───── PROVIDED ENTRIES

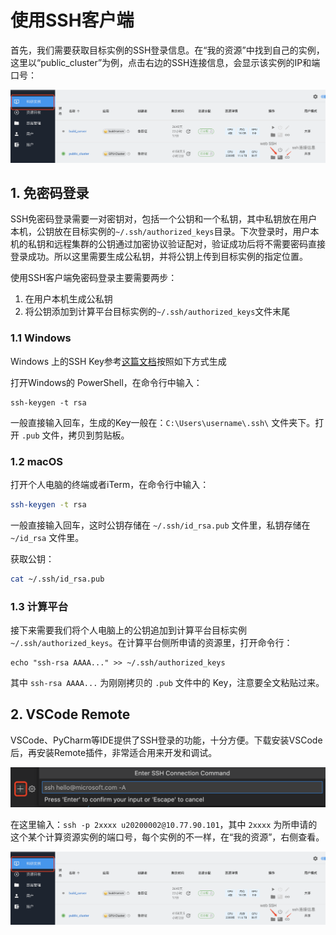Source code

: # 使用SSH客户端

首先，我们需要获取目标实例的SSH登录信息。在“我的资源”中找到自己的实例，这里以“public_cluster”为例，点击右边的SSH连接信息，会显示该实例的IP和端口号：

![目标实例的各项操作](../images/public_cluster.png)

## 1. 免密码登录

SSH免密码登录需要一对密钥对，包括一个公钥和一个私钥，其中私钥放在用户本机，公钥放在目标实例的`~/.ssh/authorized_keys`目录。下次登录时，用户本机的私钥和远程集群的公钥通过加密协议验证配对，验证成功后将不需要密码直接登录成功。所以这里需要生成公私钥，并将公钥上传到目标实例的指定位置。

使用SSH客户端免密码登录主要需要两步：

1. 在用户本机生成公私钥
2. 将公钥添加到计算平台目标实例的`~/.ssh/authorized_keys`文件末尾

### 1.1 Windows

Windows 上的SSH Key参考[这篇文档](https://docs.microsoft.com/en-us/windows-server/administration/openssh/openssh_keymanagement#user-key-generation)按照如下方式生成

打开Windows的 PowerShell，在命令行中输入：

```
ssh-keygen -t rsa
```

一般直接输入回车，生成的Key一般在：`C:\Users\username\.ssh\` 文件夹下。打开 `.pub` 文件，拷贝到剪贴板。

### 1.2 macOS

打开个人电脑的终端或者iTerm，在命令行中输入：

```bash
ssh-keygen -t rsa
```

一般直接输入回车，这时公钥存储在 `~/.ssh/id_rsa.pub` 文件里，私钥存储在 `~/id_rsa` 文件里。

获取公钥：

```bash
cat ~/.ssh/id_rsa.pub
```
### 1.3 计算平台

接下来需要我们将个人电脑上的公钥追加到计算平台目标实例 `~/.ssh/authorized_keys`。在计算平台侧所申请的资源里，打开命令行：

```
echo "ssh-rsa AAAA..." >> ~/.ssh/authorized_keys
```

其中 `ssh-rsa AAAA...` 为刚刚拷贝的 `.pub` 文件中的 Key，注意要全文粘贴过来。


## 2. VSCode Remote

VSCode、PyCharm等IDE提供了SSH登录的功能，十分方便。下载安装VSCode后，再安装Remote插件，非常适合用来开发和调试。

![VScode远程连接](../images/vscode-remote-ssh.png)

在这里输入：`ssh -p 2xxxx u20200002@10.77.90.101`，其中 `2xxxx` 为所申请的这个某个计算资源实例的端口号，每个实例的不一样，在“我的资源”，右侧查看。

![目标实例的各项操作](../images/public_cluster.png)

──────────

» **WHAT THE TASK REQUIRES**
Find every line in the records above that holds the word "在命令行中输入", and copy each one.

» **SOLUTION TO THE PROBLEM**
打开Windows的 PowerShell，在命令行中输入：
打开个人电脑的终端或者iTerm，在命令行中输入：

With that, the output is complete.